Musso & Frank to open on Sunday nights

musso-and-frank-nbcla.jpg

The Hollywood Boulevard institution Musso and Frank Grill has been closed on Sundays for decades at least, but as of January 10 that is changing. Musso's is going to start serving the Sunday supper crowd, open from 4 p.m. to 9 p.m. The restaurant, one of LA's oldest and most visited through the years, will still be closed on Mondays. The hours the rest of the week are 11 to 11.

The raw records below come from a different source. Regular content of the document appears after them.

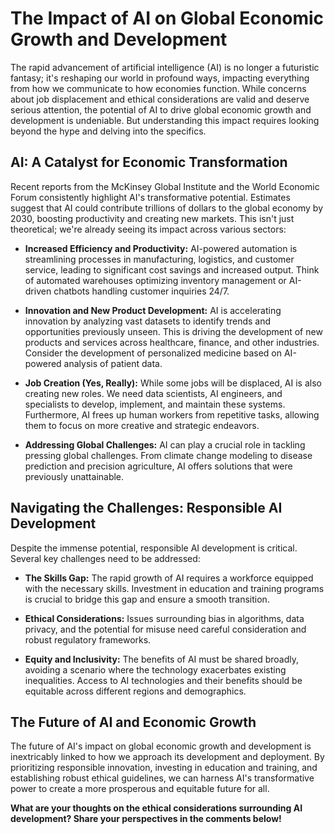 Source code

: # The Impact of AI on Global Economic Growth and Development

The rapid advancement of artificial intelligence (AI) is no longer a futuristic fantasy; it's reshaping our world in profound ways, impacting everything from how we communicate to how economies function.  While concerns about job displacement and ethical considerations are valid and deserve serious attention, the potential of AI to drive global economic growth and development is undeniable.  But understanding this impact requires looking beyond the hype and delving into the specifics.

## AI: A Catalyst for Economic Transformation

Recent reports from the McKinsey Global Institute and the World Economic Forum consistently highlight AI's transformative potential.  Estimates suggest that AI could contribute trillions of dollars to the global economy by 2030, boosting productivity and creating new markets. This isn't just theoretical; we're already seeing its impact across various sectors:

* **Increased Efficiency and Productivity:** AI-powered automation is streamlining processes in manufacturing, logistics, and customer service, leading to significant cost savings and increased output. Think of automated warehouses optimizing inventory management or AI-driven chatbots handling customer inquiries 24/7.

* **Innovation and New Product Development:** AI is accelerating innovation by analyzing vast datasets to identify trends and opportunities previously unseen. This is driving the development of new products and services across healthcare, finance, and other industries.  Consider the development of personalized medicine based on AI-powered analysis of patient data.

* **Job Creation (Yes, Really):** While some jobs will be displaced, AI is also creating new roles.  We need data scientists, AI engineers, and specialists to develop, implement, and maintain these systems.  Furthermore, AI frees up human workers from repetitive tasks, allowing them to focus on more creative and strategic endeavors.

* **Addressing Global Challenges:** AI can play a crucial role in tackling pressing global challenges.  From climate change modeling to disease prediction and precision agriculture, AI offers solutions that were previously unattainable.

## Navigating the Challenges: Responsible AI Development

Despite the immense potential, responsible AI development is critical.  Several key challenges need to be addressed:

* **The Skills Gap:**  The rapid growth of AI requires a workforce equipped with the necessary skills.  Investment in education and training programs is crucial to bridge this gap and ensure a smooth transition.

* **Ethical Considerations:**  Issues surrounding bias in algorithms, data privacy, and the potential for misuse need careful consideration and robust regulatory frameworks.

* **Equity and Inclusivity:**  The benefits of AI must be shared broadly, avoiding a scenario where the technology exacerbates existing inequalities.  Access to AI technologies and their benefits should be equitable across different regions and demographics.

## The Future of AI and Economic Growth

The future of AI's impact on global economic growth and development is inextricably linked to how we approach its development and deployment.  By prioritizing responsible innovation, investing in education and training, and establishing robust ethical guidelines, we can harness AI's transformative power to create a more prosperous and equitable future for all.

**What are your thoughts on the ethical considerations surrounding AI development?  Share your perspectives in the comments below!**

"Sunday suppers are a family tradition, and now we're opening them to the public for the first time in a generation," Mark Echeverria, Musso's proprietor, told NBC 4's website. "Our loyal customers have been asking for Sunday night reservations, and now we're pleased we can welcome them in."

Musso's shows up in so much lore and literature of Hollywood and the city, most recently in journalist-turned-author Michael Connelly's newest Harry Bosch mystery, The Crossing. In the book, Bosch and his half-brother, the lawyer Mickey Haller, meet for drinks at Musso's and some trouble ensues from that.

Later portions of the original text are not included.